## Task to complete
The first line of the listing opens the range and the line with "COW2NUTRIENT (Cattle Organic" closes it; repeat those lines and all between them word for word, leaving out the pictures.

## Supplied data
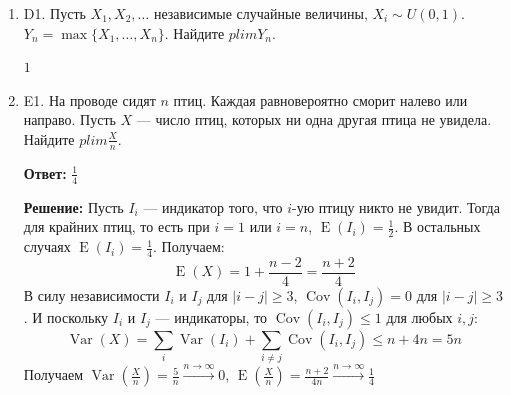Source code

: \documentclass[12pt]{article}
\DeclareMathOperator{\Cov}{Cov}
\DeclareMathOperator{\Var}{Var}
\DeclareMathOperator{\E}{E}
\newenvironment{problem}{}{}
\newenvironment{sol}{}{} %
\begin{document}
\begin{enumerate}
\begin{problem}
\begin{sol}
\end{sol}
\end{problem}

\begin{problem}
\item[D1.] Пусть $X_1, X_2, \ldots $ независимые случайные величины, $X_i \sim U(0,1)$. $Y_n = \max\{X_1, \ldots, X_n\}$. Найдите $plim Y_n$.

\begin{sol}
$1$
\end{sol}
\end{problem}

\begin{problem}
\item[E1.] На проводе сидят $n$ птиц. Каждая равновероятно сморит налево или направо. Пусть $X$ — число птиц, которых ни одна другая птица не увидела. Найдите $plim \frac{X}{n}$.  

\begin{sol}

\textbf{Ответ:} $\frac{1}{4}$

\textbf{Решение:} Пусть $I_i$ — индикатор того, что $i$-ую птицу никто не увидит. Тогда для крайних птиц, то есть при $i=1$ или $i=n$, $\E(I_i) = \frac{1}{2}$. В остальных случаях $\E(I_i) = \frac{1}{4}$. Получаем:
\[
\E(X) = 1 + \frac{n-2}{4} = \frac{n+2}{4}
\]
В силу независимости $I_i$ и $I_j$ для $|i-j|\geq 3$, $\Cov(I_i, I_j) = 0$ для $|i-j|\geq 3$. И поскольку $I_i$ и $I_j$ — индикаторы, то $\Cov(I_i, I_j) \leq 1$ для любых $i, j$:
\[
\Var(X) = \sum_i \Var(I_i) + \sum_{i \not= j} \Cov(I_i, I_j) \leq n + 4n = 5n
\]
Получаем $\Var \left(\frac{X}{n} \right) = \frac{5}{n} \stackrel{n \to \infty}{\to} 0$, $\E\left(\frac{X}{n}\right) = \frac{n+2}{4n} \stackrel{n \to \infty}{\to} \frac{1}{4}$
\end{sol}
\end{problem}
\end{enumerate}




\newpage
\end{document}
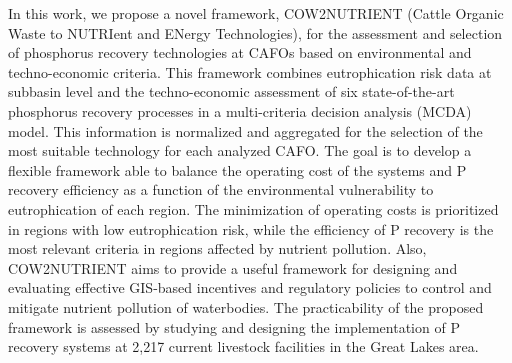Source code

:\documentclass[authoryear]{elsarticle}
\begin{document}
In this work, we propose a novel framework,
COW2NUTRIENT (Cattle Organic Waste to NUTRIent and ENergy Technologies),
for the assessment and selection of phosphorus recovery technologies at CAFOs based on environmental and techno-economic criteria.
This framework combines
eutrophication risk data at subbasin level and the techno-economic assessment of six state-of-the-art phosphorus recovery processes in a multi-criteria decision analysis (MCDA) model. This information is normalized and aggregated for the selection of the most suitable technology for each analyzed CAFO. The goal is to develop a flexible framework able to balance the operating cost of the systems and P recovery efficiency as a function of the environmental vulnerability to eutrophication of each region. The minimization of operating costs is prioritized in regions with low eutrophication risk, while the efficiency of P recovery is the most relevant criteria in regions affected by nutrient pollution. Also, COW2NUTRIENT aims to provide a useful framework for designing and evaluating effective GIS-based incentives and regulatory policies to control and mitigate nutrient pollution of waterbodies. The practicability of the proposed framework is assessed by studying and designing the implementation of P recovery systems at 2,217 current livestock facilities in the Great Lakes area.
\end{document}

## Answer for this exercise
Source code

: \documentclass[12pt]{article}
\DeclareMathOperator{\Cov}{Cov}
\DeclareMathOperator{\Var}{Var}
\DeclareMathOperator{\E}{E}
\newenvironment{problem}{}{}
\newenvironment{sol}{}{} %
\begin{document}
\begin{enumerate}
\begin{problem}
\begin{sol}
\end{sol}
\end{problem}

\begin{problem}
\item[D1.] Пусть $X_1, X_2, \ldots $ независимые случайные величины, $X_i \sim U(0,1)$. $Y_n = \max\{X_1, \ldots, X_n\}$. Найдите $plim Y_n$.

\begin{sol}
$1$
\end{sol}
\end{problem}

\begin{problem}
\item[E1.] На проводе сидят $n$ птиц. Каждая равновероятно сморит налево или направо. Пусть $X$ — число птиц, которых ни одна другая птица не увидела. Найдите $plim \frac{X}{n}$.  

\begin{sol}

\textbf{Ответ:} $\frac{1}{4}$

\textbf{Решение:} Пусть $I_i$ — индикатор того, что $i$-ую птицу никто не увидит. Тогда для крайних птиц, то есть при $i=1$ или $i=n$, $\E(I_i) = \frac{1}{2}$. В остальных случаях $\E(I_i) = \frac{1}{4}$. Получаем:
\[
\E(X) = 1 + \frac{n-2}{4} = \frac{n+2}{4}
\]
В силу независимости $I_i$ и $I_j$ для $|i-j|\geq 3$, $\Cov(I_i, I_j) = 0$ для $|i-j|\geq 3$. И поскольку $I_i$ и $I_j$ — индикаторы, то $\Cov(I_i, I_j) \leq 1$ для любых $i, j$:
\[
\Var(X) = \sum_i \Var(I_i) + \sum_{i \not= j} \Cov(I_i, I_j) \leq n + 4n = 5n
\]
Получаем $\Var \left(\frac{X}{n} \right) = \frac{5}{n} \stackrel{n \to \infty}{\to} 0$, $\E\left(\frac{X}{n}\right) = \frac{n+2}{4n} \stackrel{n \to \infty}{\to} \frac{1}{4}$
\end{sol}
\end{problem}
\end{enumerate}




\newpage
\end{document}
Source code

:\documentclass[authoryear]{elsarticle}
\begin{document}
In this work, we propose a novel framework,
COW2NUTRIENT (Cattle Organic Waste to NUTRIent and ENergy Technologies),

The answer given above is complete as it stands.